Going line by line through the listing below, count those with the string "style" and answer with the number alone.

☆ ☆ ☆ ☆

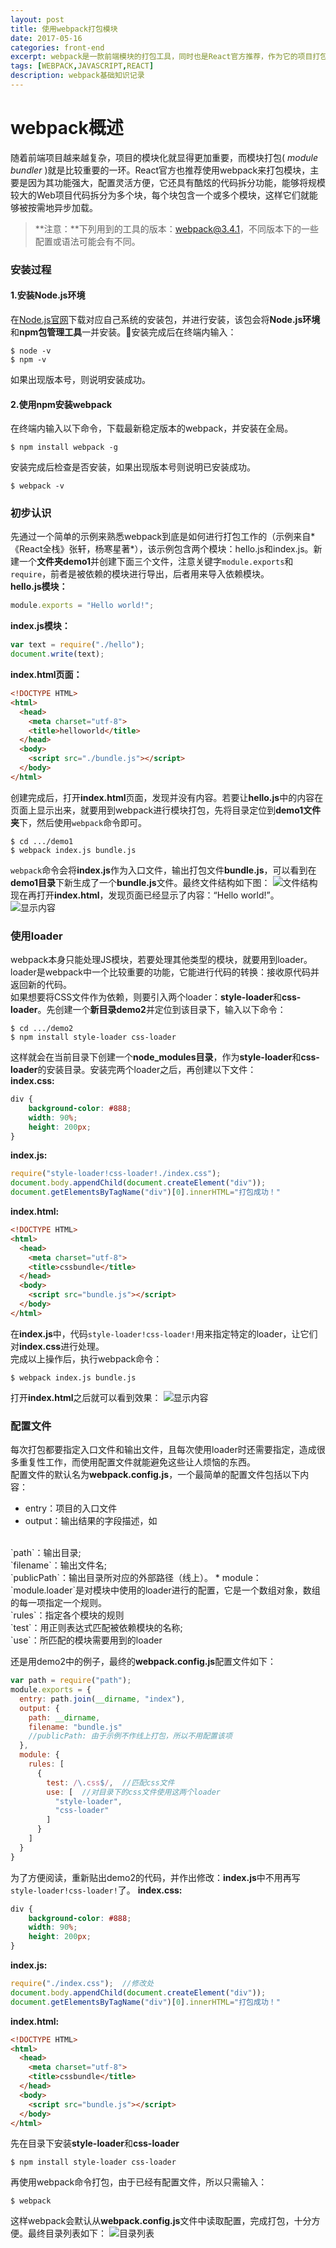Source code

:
 ```yaml
---
layout: post
title: 使用webpack打包模块
date: 2017-05-16
categories: front-end
excerpt: webpack是一款前端模块的打包工具，同时也是React官方推荐，作为它的项目打包工具来使用。所以在学习React之前对webpack的一些基础知识进行梳理，能有助于后面更好地运用webpack来打包React模块。
tags: [WEBPACK,JAVASCRIPT,REACT]
description: webpack基础知识记录
---
```

# webpack概述
随着前端项目越来越复杂，项目的模块化就显得更加重要，而模块打包( *module bundler* )就是比较重要的一环。React官方也推荐使用webpack来打包模块，主要是因为其功能强大，配置灵活方便，它还具有酷炫的代码拆分功能，能够将规模较大的Web项目代码拆分为多个块，每个块包含一个或多个模块，这样它们就能够被按需地异步加载。
>**注意：**下列用到的工具的版本：webpack@3.4.1，不同版本下的一些配置或语法可能会有不同。

### 安装过程
#### 1.安装Node.js环境
在[Node.js官网](https://nodejs.org/en/download/)<i class="fa fa-external-link" aria-hidden="true"></i>下载对应自己系统的安装包，并进行安装，该包会将**Node.js环境**和**npm包管理工具**一并安装。安装完成后在终端内输入：
```terminal
$ node -v
$ npm -v
```
如果出现版本号，则说明安装成功。
#### 2.使用npm安装webpack
在终端内输入以下命令，下载最新稳定版本的webpack，并安装在全局。
```terminal
$ npm install webpack -g
```
安装完成后检查是否安装，如果出现版本号则说明已安装成功。
```terminal
$ webpack -v
```

### 初步认识
先通过一个简单的示例来熟悉webpack到底是如何进行打包工作的（示例来自*《React全栈》张轩，杨寒星著*），该示例包含两个模块：hello.js和index.js。新建一个**文件夹demo1**并创建下面三个文件，注意关键字`module.exports`和`require`，前者是被依赖的模块进行导出，后者用来导入依赖模块。
<br>
**hello.js模块：**
```javascript
module.exports = "Hello world!";
```
**index.js模块：**
```javascript
var text = require("./hello");
document.write(text);
```
**index.html页面：**
```html
<!DOCTYPE HTML>
<html>
  <head>
    <meta charset="utf-8">
    <title>helloworld</title>
  </head>
  <body>
    <script src="./bundle.js"></script>
  </body>
</html>
```
创建完成后，打开**index.html**页面，发现并没有内容。若要让**hello.js**中的内容在页面上显示出来，就要用到webpack进行模块打包，先将目录定位到**demo1文件夹**下，然后使用`webpack`命令即可。
```terminal
$ cd .../demo1
$ webpack index.js bundle.js
```
`webpack`命令会将**index.js**作为入口文件，输出打包文件**bundle.js**，可以看到在**demo1目录**下新生成了一个**bundle.js**文件。最终文件结构如下图：
![文件结构](http://ol8wwjflh.bkt.clouddn.com/1.png)
现在再打开**index.html**，发现页面已经显示了内容：“Hello world!”。
![显示内容](http://ol8wwjflh.bkt.clouddn.com/2.png)

### 使用loader
webpack本身只能处理JS模块，若要处理其他类型的模块，就要用到loader。loader是webpack中一个比较重要的功能，它能进行代码的转换：接收原代码并返回新的代码。
<br>
如果想要将CSS文件作为依赖，则要引入两个loader：**style-loader**和**css-loader**。先创建一个**新目录demo2**并定位到该目录下，输入以下命令：
```terminal
$ cd .../demo2
$ npm install style-loader css-loader
```
这样就会在当前目录下创建一个**node_modules目录**，作为**style-loader**和**css-loader**的安装目录。安装完两个loader之后，再创建以下文件：
<br>
**index.css:**
```css
div {
    background-color: #888;
    width: 90%;
    height: 200px;
}
```
**index.js:**
```javascript
require("style-loader!css-loader!./index.css");
document.body.appendChild(document.createElement("div"));
document.getElementsByTagName("div")[0].innerHTML="打包成功！"
```
**index.html:**
```html
<!DOCTYPE HTML>
<html>
  <head>
    <meta charset="utf-8">
    <title>cssbundle</title>
  </head>
  <body>
    <script src="bundle.js"></script>
  </body>
</html>
```
在**index.js**中，代码`style-loader!css-loader!`用来指定特定的loader，让它们对**index.css**进行处理。
<br>
完成以上操作后，执行webpack命令：
```terminal
$ webpack index.js bundle.js
```
打开**index.html**之后就可以看到效果：
![显示内容](http://ol8wwjflh.bkt.clouddn.com/3.png)

### 配置文件
每次打包都要指定入口文件和输出文件，且每次使用loader时还需要指定，造成很多重复性工作，而使用配置文件就能避免这些让人烦恼的东西。
<br>
配置文件的默认名为**webpack.config.js**，一个最简单的配置文件包括以下内容：
* entry：项目的入口文件
* output：输出结果的字段描述，如
<br>
`path`：输出目录;<br>
`filename`：输出文件名;<br>
`publicPath`：输出目录所对应的外部路径（线上）。
* module：`module.loader`是对模块中使用的loader进行的配置，它是一个数组对象，数组的每一项指定一个规则。
<br>
`rules`：指定各个模块的规则<br>
`test`：用正则表达式匹配被依赖模块的名称;<br>
`use`：所匹配的模块需要用到的loader

还是用demo2中的例子，最终的**webpack.config.js**配置文件如下：
```javascript
var path = require("path");
module.exports = {
  entry: path.join(__dirname, "index"),
  output: {
    path: __dirname,
    filename: "bundle.js"
    //publicPath: 由于示例不作线上打包，所以不用配置该项
  },
  module: {
    rules: [
      {
        test: /\.css$/,  //匹配css文件
        use: [  //对目录下的css文件使用这两个loader
          "style-loader",
          "css-loader"
        ]  
      }
    ]
  }
}
```
为了方便阅读，重新贴出demo2的代码，并作出修改：**index.js**中不用再写`style-loader!css-loader!`了。
**index.css:**
```css
div {
    background-color: #888;
    width: 90%;
    height: 200px;
}
```
**index.js:**
```javascript
require("./index.css");  //修改处
document.body.appendChild(document.createElement("div"));
document.getElementsByTagName("div")[0].innerHTML="打包成功！"
```
**index.html:**
```html
<!DOCTYPE HTML>
<html>
  <head>
    <meta charset="utf-8">
    <title>cssbundle</title>
  </head>
  <body>
    <script src="bundle.js"></script>
  </body>
</html>
```
先在目录下安装**style-loader**和**css-loader**
```terminal
$ npm install style-loader css-loader
```
再使用webpack命令打包，由于已经有配置文件，所以只需输入：
```terminal
$ webpack
```
这样webpack会默认从**webpack.config.js**文件中读取配置，完成打包，十分方便。最终目录列表如下：
![目录列表](http://ol8wwjflh.bkt.clouddn.com/4.png)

☆ ☆ ☆ ☆

### Task solution
9